Может быть, смех – один из последних пережитков свободной воли.
Учитель Ли сидел над желтой рекой.
Бабочки Ду и Ша висели над волнами,
в которые смотрел учитель Ли.
Ученик За заплакал оттого,
что учитель и река одни,
бабочек две, крыльев у них четыре,
жизнь конечна, как эти слезы,
а радость бесконечна,
как раздающийся над желтыми волнами
смех ветра.
Нет ничего более печального, чем рассуждение о том, чего ты не умеешь делать. Но печаль эта рождена не от бессилия, а от незнания. Можно научиться быть кем-то, но нельзя познать кого-то. Этот разрыв между возможностью быть и пониманием бытия может свести с ума.
Разрыв заполняли в разные времена различными способами. Воевали, жгли на кострах, шли на костры, изобретали эликсиры бессмертия и космолеты, таблетки от боли и пробирки для зачатия гомункулов.
Но разрыв становился все большим, поскольку, чем больше прикладываешь усилий, чтобы зашить расползающуюся материю, тем быстрее она расползается.
А что бытие, которое ускользает, издевается, молчит? И что Тот, кто пребывает в бытии как всегда сущий?
Смеется, ужасается, безмолвствует?
Если смех – это форма защиты от непонимания смысла жизни, то чем он отличается от сеанса психоанализа? Если это то, что отличает человека от животных, то кто объяснит мне, почему моя собака улыбалась, когда я шутил? Если смех – это реакция рецепторов на колебания воздуха, то почему юмористические передачи по телевидению так колеблют воздух, что люди чувствительные рыдают от несовершенства человека и мудрости животных, отказавшихся от юмористических концертов.

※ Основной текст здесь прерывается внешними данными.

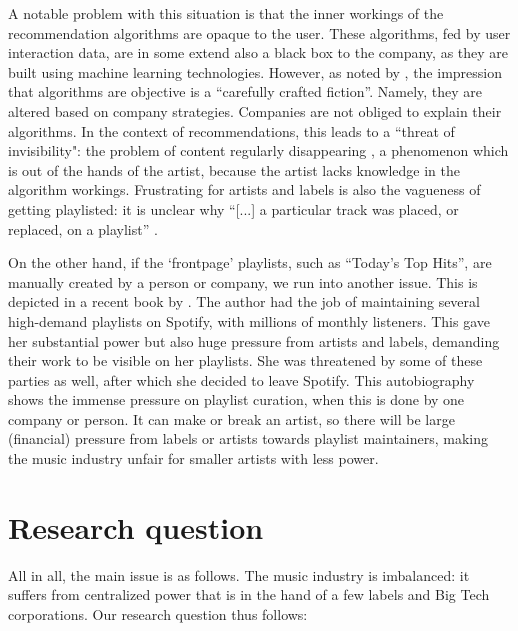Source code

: A notable problem with this situation is that the inner workings of the recommendation algorithms are opaque to the user. These algorithms, fed by user interaction data, are in some extend also a black box to the company, as they are built using machine learning technologies. However, as noted by \citep{gillespie2014relevance}, the impression that algorithms are objective is a ``carefully crafted fiction''. Namely, they are altered based on company strategies. Companies are not obliged to explain their algorithms. In the context of recommendations, this leads to a ``threat of invisibility": the problem of content regularly disappearing \citep{bucher2018if}, a phenomenon which is out of the hands of the artist, because the artist lacks knowledge in the algorithm workings. Frustrating for artists and labels is also the vagueness of getting playlisted: it is unclear why ``[...] a particular track was placed, or replaced, on a playlist'' \citep{prey2020locating}. 

On the other hand, if the `frontpage' playlists, such as ``Today's Top Hits'', are manually created by a person or company, we run into another issue. This is depicted in a recent book by \cite{heuvelings2020}. The author had the job of maintaining several high-demand playlists on Spotify, with millions of monthly listeners. This gave her substantial power but also huge pressure from artists and labels, demanding their work to be visible on her playlists. She was threatened by some of these parties as well, after which she decided to leave Spotify. This autobiography shows the immense pressure on playlist curation, when this is done by one company or person. It can make or break an artist, so there will be large (financial) pressure from labels or artists towards playlist maintainers, making the music industry unfair for smaller artists with less power.

\section{Research question}
All in all, the main issue is as follows. The music industry is imbalanced: it suffers from centralized power that is in the hand of a few labels and Big Tech corporations. Our research question thus follows:

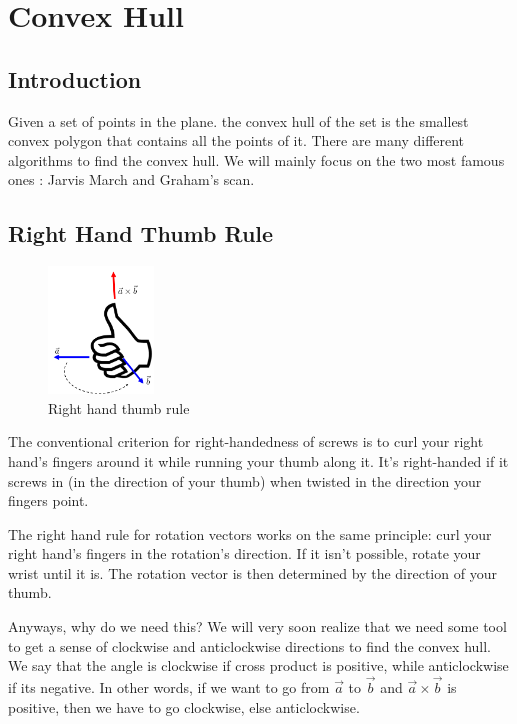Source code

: \chapter{Convex Hull}
\section{Introduction}
Given a set of points in the plane. the convex hull of the set is the smallest convex polygon that contains all the points of it. There are many different algorithms to find the convex hull. We will mainly focus on the two most famous ones : Jarvis March and Graham's scan.  

\section{Right Hand Thumb Rule}
\begin{figure}
\centering
\includegraphics[width=0.25\textwidth]{images/rhtr.png}
\caption{\label{fig:frog1}Right hand thumb rule}
\end{figure}

The conventional criterion for right-handedness of screws is to curl your right hand's fingers around it while running your thumb along it. It's right-handed if it screws in (in the direction of your thumb) when twisted in the direction your fingers point.

The right hand rule for rotation vectors works on the same principle: curl your right hand's fingers in the rotation's direction. If it isn't possible, rotate your wrist until it is. The rotation vector is then determined by the direction of your thumb.

Anyways, why do we need this? We will very soon realize that we need some tool to get a sense of clockwise and anticlockwise directions to find the convex hull. We say that the angle is clockwise if cross product is positive, while anticlockwise if its negative. In other words, if we want to go from $\vec{a}$ to $\vec{b}$ and $\vec{a} \times \vec{b}$ is positive, then we have to go clockwise, else anticlockwise. \clearpage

Честертон связал смех со свободой. Я бы уточнил: смеяться может любой человек, но свободный может увидеть разницу между смехом и реакцией организма на несовершенство мира.
Смех никуда не направлен, он есть сам своя цель и радость. А организм пытается освободиться от того, что мешает ему, и творит смех как форму общения с другими.
Смех сам по себе Другой, качество его – Радость, появление смысла там, где его не ждали, не случайно Гоголь услышал смех даже в мире мертвых.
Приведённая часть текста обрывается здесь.